ハン君の気持ちがまるで分からない・・・。



里桜の言う通り、私は騙されたのかもしれない。


ハン君は元々私が総長だということを知っていて友達をよそおって近付いてきたのだろうか。



でもさっきハン君は助けてくれたし今も私に優しく接してくれている。


さっき言っていたチーム名、「fake loser」の「fake」の部分が気になってしょうがなかった。

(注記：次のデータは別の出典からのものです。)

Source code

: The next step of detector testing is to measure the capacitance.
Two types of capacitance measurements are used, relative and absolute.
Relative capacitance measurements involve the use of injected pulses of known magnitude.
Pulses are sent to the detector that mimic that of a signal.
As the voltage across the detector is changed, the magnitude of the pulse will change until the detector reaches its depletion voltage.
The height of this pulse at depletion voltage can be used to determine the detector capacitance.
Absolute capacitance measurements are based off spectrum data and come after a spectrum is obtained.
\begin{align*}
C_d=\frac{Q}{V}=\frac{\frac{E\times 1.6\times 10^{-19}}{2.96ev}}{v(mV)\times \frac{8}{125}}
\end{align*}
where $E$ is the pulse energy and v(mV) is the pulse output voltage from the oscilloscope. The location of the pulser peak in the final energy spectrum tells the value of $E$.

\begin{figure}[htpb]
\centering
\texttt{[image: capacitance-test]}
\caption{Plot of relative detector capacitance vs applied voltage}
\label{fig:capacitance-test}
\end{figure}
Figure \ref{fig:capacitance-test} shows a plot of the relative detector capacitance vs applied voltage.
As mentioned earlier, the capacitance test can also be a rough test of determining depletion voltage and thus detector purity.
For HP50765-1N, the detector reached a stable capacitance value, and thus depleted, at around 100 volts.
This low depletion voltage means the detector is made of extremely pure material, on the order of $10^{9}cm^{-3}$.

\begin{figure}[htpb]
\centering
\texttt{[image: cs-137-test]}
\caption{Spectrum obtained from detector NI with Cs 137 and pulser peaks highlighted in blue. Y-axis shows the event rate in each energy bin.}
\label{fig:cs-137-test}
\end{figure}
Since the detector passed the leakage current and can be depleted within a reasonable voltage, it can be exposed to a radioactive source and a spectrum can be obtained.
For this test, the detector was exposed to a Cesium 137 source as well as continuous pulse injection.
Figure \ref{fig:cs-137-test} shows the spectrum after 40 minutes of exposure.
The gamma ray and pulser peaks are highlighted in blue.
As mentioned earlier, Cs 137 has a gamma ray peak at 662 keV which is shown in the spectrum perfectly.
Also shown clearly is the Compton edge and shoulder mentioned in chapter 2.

思っていた通り、本当に"話"だけではないということがすぐに現実になった。



まず彼の走らせるMINIは私もよく知るリミテッドビルに到着する。


ここは宗平の家、つまり二越ふたごえ財閥が管理しているビルの一つだったりする。


あのフリフリの服も宗平はこのビルのお店で買ったようなことを言っていたが、

ハン君はもっとナチュラルな子供服のお店に入った。



すぐにハン君が白地に朱い小鳥柄のワンピースを取り、試着室に私を立たせる。



「着替えるから、万歳しよっか。」



ハン君がニコニコの笑顔で私と目線の合う高さでしゃがむ。



「・・・ええと・・・大丈夫・・・


1人で、着替えれましゅ・・・。」



「ん、そっか。」



ハン君が私にワンピースを渡すと立ち上がってシャッと上の方からカーテンを閉めてくれた。


ワンピースを広げて見ると大きく開いた袖がフリルになっていて可愛い。



Tシャツをそのまま下に落として脱ぐとすぐにワンピースを被った。


長い髪の毛を背中に入ったワンピから出すと試着室のカーテンから顔を出す。


すでにハン君の腕にはいくつかの子供服が掛かっていた。


そんなイケメンの太客を見てかギャルの店員さんがハン君に話し掛ける。



「何歳くらいのお子さんに買われるのですかぁ?」



端から見たらハン君は親戚のお兄さんくらいに見えているのだろう。



「自分で選びたいのでけっこうです。」



「・・・・そう、ですか。」



驚くほど冷めた対応だ。


普段のハン君の話し方じゃない。


しかも塩対応な癖に口調だけははっきりしている。


顔すら見ようとしないイケメンの態度に店員さんは向きを変えると、スタスタとどこかへ行ってしまった。